On 11 April 2014 14:40, Chris Graham <chrisgw...@gmail.com> wrote:

>
>
> Sent from my iPhone
>
> On 11/04/2014, at 9:23 AM, Barrie Treloar <baerr...@gmail.com> wrote:
>
> > On 10 April 2014 23:37, Lennart Jörelid <lennart.jore...@gmail.com>
> wrote:
> >
> >> So ... the consequence of your approach would be that POMs throughout a
> >> maven reactor would have to repeat a dependency declaration if the
> classes
> >> in your maven project "directly" import a type. This - to me - seems not
> >> only complex to resolve in a big reactor, but quite user-unfriendly as
> >> well. An example shows this, I think:
> >>
> >
> > This is the *recommended* best practice.
> >
> > If you use something directly, then you should be explicit about that
> > dependency.
>
> If I've followed this thread and fully understood it, the proposal is to
> force the declaration of a dependency in the current Pom, even if they are
> declared as dependencies of your declared dependency, ie transitive
> dependencies.
>
>
This thread is about making the classpath immutable to plugins.
As per Jason's original email if a plugin wants to change the classpath
they should declare it in the plugin pom, or document that users should
declare it in their pom.



> Does this not effectively disable the use of transitive dependencies?
>
>
Additionally this thread had stuff included around Mark Derricutt's email
that suggested Maven change its behaviour so that compile time dependencies
are not transitive.
Which is what the recommended best practice is to do anyway.
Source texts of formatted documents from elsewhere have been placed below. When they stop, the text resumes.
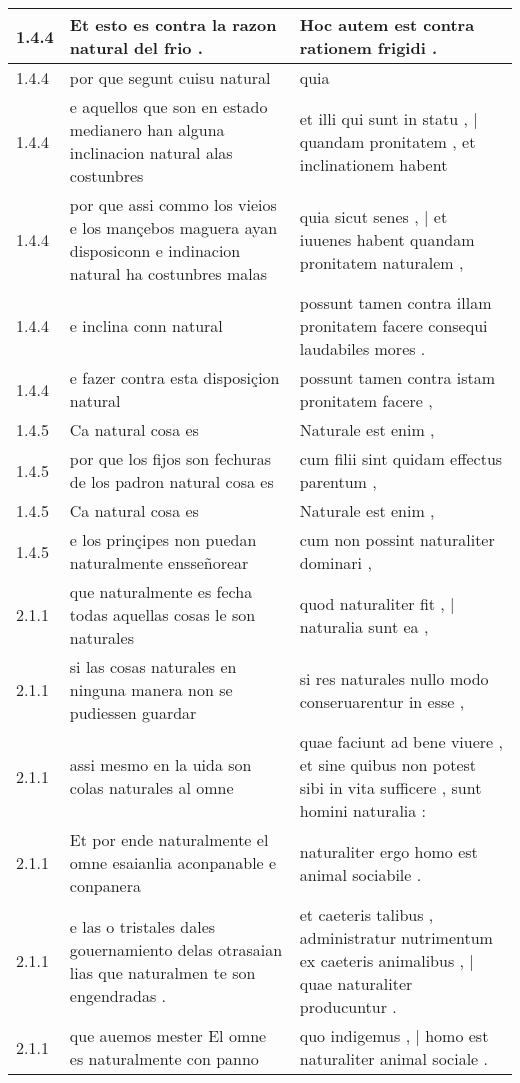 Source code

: \begin{tabular}{|p{1cm}|p{6.5cm}|p{6.5cm}|}
1.4.4 & Et esto es contra la razon natural del frio . & Hoc autem est contra rationem frigidi . \\\hline
1.4.4 & por que segunt cuisu natural & quia \\\hline
1.4.4 & e aquellos que son en estado medianero han alguna inclinacion natural alas costunbres & et illi qui sunt in statu , | quandam pronitatem , et inclinationem habent \\\hline
1.4.4 & por que assi commo los vieios e los mançebos maguera ayan disposiconn e indinacion natural ha costunbres malas & quia sicut senes , | et iuuenes habent quandam pronitatem naturalem , \\\hline
1.4.4 & e inclina conn natural & possunt tamen contra illam pronitatem facere consequi laudabiles mores . \\\hline
1.4.4 & e fazer contra esta disposiçion natural & possunt tamen contra istam pronitatem facere , \\\hline
1.4.5 & Ca natural cosa es & Naturale est enim , \\\hline
1.4.5 & por que los fijos son fechuras de los padron natural cosa es & cum filii sint quidam effectus parentum , \\\hline
1.4.5 & Ca natural cosa es & Naturale est enim , \\\hline
1.4.5 & e los prinçipes non puedan naturalmente ensseñorear & cum non possint naturaliter dominari , \\\hline
2.1.1 & que naturalmente es fecha todas aquellas cosas le son naturales & quod naturaliter fit , | naturalia sunt ea , \\\hline
2.1.1 & si las cosas naturales en ninguna manera non se pudiessen guardar & si res naturales nullo modo conseruarentur in esse , \\\hline
2.1.1 & assi mesmo en la uida son colas naturales al omne & quae faciunt ad bene viuere , et sine quibus non potest sibi in vita sufficere , sunt homini naturalia : \\\hline
2.1.1 & Et por ende naturalmente el omne esaianlia aconpanable e conpanera & naturaliter ergo homo est animal sociabile . \\\hline
2.1.1 & e las o tristales dales gouernamiento delas otrasaian lias que naturalmen te son engendradas . & et caeteris talibus , administratur nutrimentum ex caeteris animalibus , | quae naturaliter producuntur . \\\hline
2.1.1 & que auemos mester El omne es naturalmente con panno & quo indigemus , | homo est naturaliter animal sociale . \\\hline

\end{tabular}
Runtime would still be transitive.

>
> I find transitive dependencies one of the most useful, powerful features
> of Maven.
>
> Without them, it takes me back to the (horrid) Ant days of manually having
> walk the dependency tree.
>
> And what of consolidation/library poms, where one Pom lists 100's of other
> jars needed? The WebSphere Process Server one (172 jars!) comes to mind.
>

Consolidation or library poms would mostly contain runtime dependencies and
not be a problem.

For compile time dependencies the two ways to do this are via inheritance
or includes.
Inheritance (i.e. parent poms) works because the dependency management
defines what versions to use, and in the child you select what you actually
want.
If there are too many things to define in the child then maybe the include
way would be better.
I can't remember whether include is vaporware though...
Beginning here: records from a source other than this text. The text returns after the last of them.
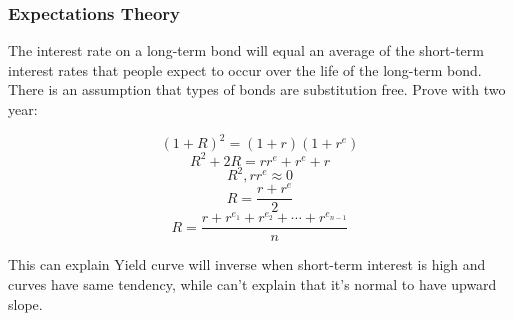 \documentclass[10pt, a4paper]{article}
\begin{document}
    \subsubsection{Expectations Theory}
        The interest rate on a long-term bond will equal an average of the short-term interest rates that people expect to occur over the life of the long-term bond. There is an assumption that types of bonds are substitution free. Prove with two year: 

        $$(1 + R)^2 = (1 + r)(1 + r^e)$$
        $$R^2 + 2R = rr^e + r^e + r$$
        $$R^2, rr^e \approx 0$$
        $$R = \frac{r + r^e}{2}$$
        $$R = \frac{r + r^{e_1} + r^{e_2} + \cdots + r^{e_{n - 1}}}{n}$$

        This can explain Yield curve will inverse when short-term interest is high and curves have same tendency, while can't explain that it's normal to have upward slope. 
    
\end{document}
http://books.sonatype.com/mvnref-book/reference/pom-relationships-sect-pom-best-practice.htmlsays
"There's a certain point defined more by style and experience where you
decide that minimal duplication of configuration is a small price to pay
for allowing projects [...] to remain completely independent. Designing a
huge set of thirty plus projects which all inherit five levels of POM
configuration isn't always the best idea."